The disadvantage of using your own rate limiting is that, as far as I can tell you have to turn off the custom authorizer caching, which is a nice feature and means your authorizer is not run on every request (you basically have to run 2 Lambdas on every request). So we are weighing up the pros and cons of this vs rate limiting.

We are also looking at a WAF from a security perspective but that won't rate limit individual users.

I can't provide a definitive answer but these are the options we are looking at so far.

Upvotes: 0

Daniel Seichter

Reputation: 929

Writing a Custom Authorizer would be one of the most common best practices. This is also no bottlenet, because this Custom Authorizer would be itself a Lambda which dynamically scale up.

Iterate the development of your Custom Authorizer:

1. Lambda + Cognito

If you really prefer Cognito, than connect your Lambda to Cognito and request the user information from the event of the Lambda. Check if the user exists in Cognito and probably check, if the user is a member of a specific group. This could be done using the SDK, e.g. boto3 for Python. To reduce the API request to Cognito, use the Caching within API Gateway. Set this to e.g. 300 seconds. So only each five minutes the Cognito API will be requested.

2. Optimize Performance

If iteration 1 let's you conclude to this process will slow you down, than use the smallest redis instance and store the information you need to redis. Set the expire time to 30 minutes. Change the behaviour of the Custom Authorizer to check first, if there is an entry in redis available. If yes, use this information if the values are not expired. If not, call the Cognito API and store the result also in redis. Now you have system which will only call all 5 minutes to redis (because of Caching in API Gateway) and all 30 minutes the Cognito API, because of the expiration time of the objects within redis

3. Optimize stability

If all is working, you can work in the stability. E.g. check if redis is available (redis ping)...if not, do not throw errors, just proceed like you do not have redis. If Cognito won't be reachable, extend the expired object to be sure, users are able to login while you solving the Cognito issues.

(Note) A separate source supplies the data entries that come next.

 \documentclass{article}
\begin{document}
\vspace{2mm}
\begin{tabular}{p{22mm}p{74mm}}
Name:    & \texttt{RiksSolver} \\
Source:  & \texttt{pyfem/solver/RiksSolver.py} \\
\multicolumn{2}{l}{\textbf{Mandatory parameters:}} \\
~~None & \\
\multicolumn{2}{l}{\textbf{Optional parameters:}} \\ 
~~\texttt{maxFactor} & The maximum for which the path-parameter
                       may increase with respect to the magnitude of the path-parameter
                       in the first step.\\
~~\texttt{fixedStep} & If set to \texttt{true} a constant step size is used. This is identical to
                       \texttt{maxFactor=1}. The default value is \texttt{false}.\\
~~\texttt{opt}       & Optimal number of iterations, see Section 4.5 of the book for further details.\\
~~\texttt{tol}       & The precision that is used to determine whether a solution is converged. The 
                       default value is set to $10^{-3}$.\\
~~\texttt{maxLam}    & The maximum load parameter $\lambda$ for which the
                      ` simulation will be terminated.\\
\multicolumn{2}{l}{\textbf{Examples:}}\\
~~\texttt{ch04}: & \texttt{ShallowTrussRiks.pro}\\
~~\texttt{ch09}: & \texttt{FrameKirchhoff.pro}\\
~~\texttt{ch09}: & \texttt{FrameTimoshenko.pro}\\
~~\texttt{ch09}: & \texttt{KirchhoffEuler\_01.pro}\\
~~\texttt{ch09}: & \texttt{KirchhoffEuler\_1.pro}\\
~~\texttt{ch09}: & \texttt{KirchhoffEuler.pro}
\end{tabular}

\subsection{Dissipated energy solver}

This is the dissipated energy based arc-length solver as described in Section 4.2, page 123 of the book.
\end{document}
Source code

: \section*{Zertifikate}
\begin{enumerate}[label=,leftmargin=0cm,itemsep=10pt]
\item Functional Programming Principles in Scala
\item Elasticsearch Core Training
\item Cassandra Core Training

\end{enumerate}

4. optional: enrich your data

you can enrich the data, like further checks by adding a DynamoDB and request those data. Store those information also in redis, will reduce the duration of the execution time of the Custom Authorizer Lambda itself.

Summarize

All in all, using Cache in API Gateway, Redis to reduce requests to a user backend (like Cognito) and reduce single point of failures in your dependencies (like check with redis ping) you can have a Custom Authorier which will check within less then 100ms, if a user is able to login/call an API or not.

Out of the box, you only have API Key for "userless" authorization. The limit of 10.000 is increaseable, but you also have to implement a service to attach a Key to a user... this would be possible by using triggers in Cognito User Pool (if user will be created, create new API Key and send it to the user using SES)...but you have to write further triggers/functions for use cases like remove a user, etc...

Upvotes: 1

Vikas Bansal

Reputation: 121

AWS API gateway is more suited for client credentials oAuth authentication flow for point to point connectivity. It don't provide much features such as rate limiting based on users. You can use lambda authoriser with dynamodb to store user limits and current value and provide rate limiting based on user. There is no feature provided by AWS API gateway for user based limiting.

Upvotes: 2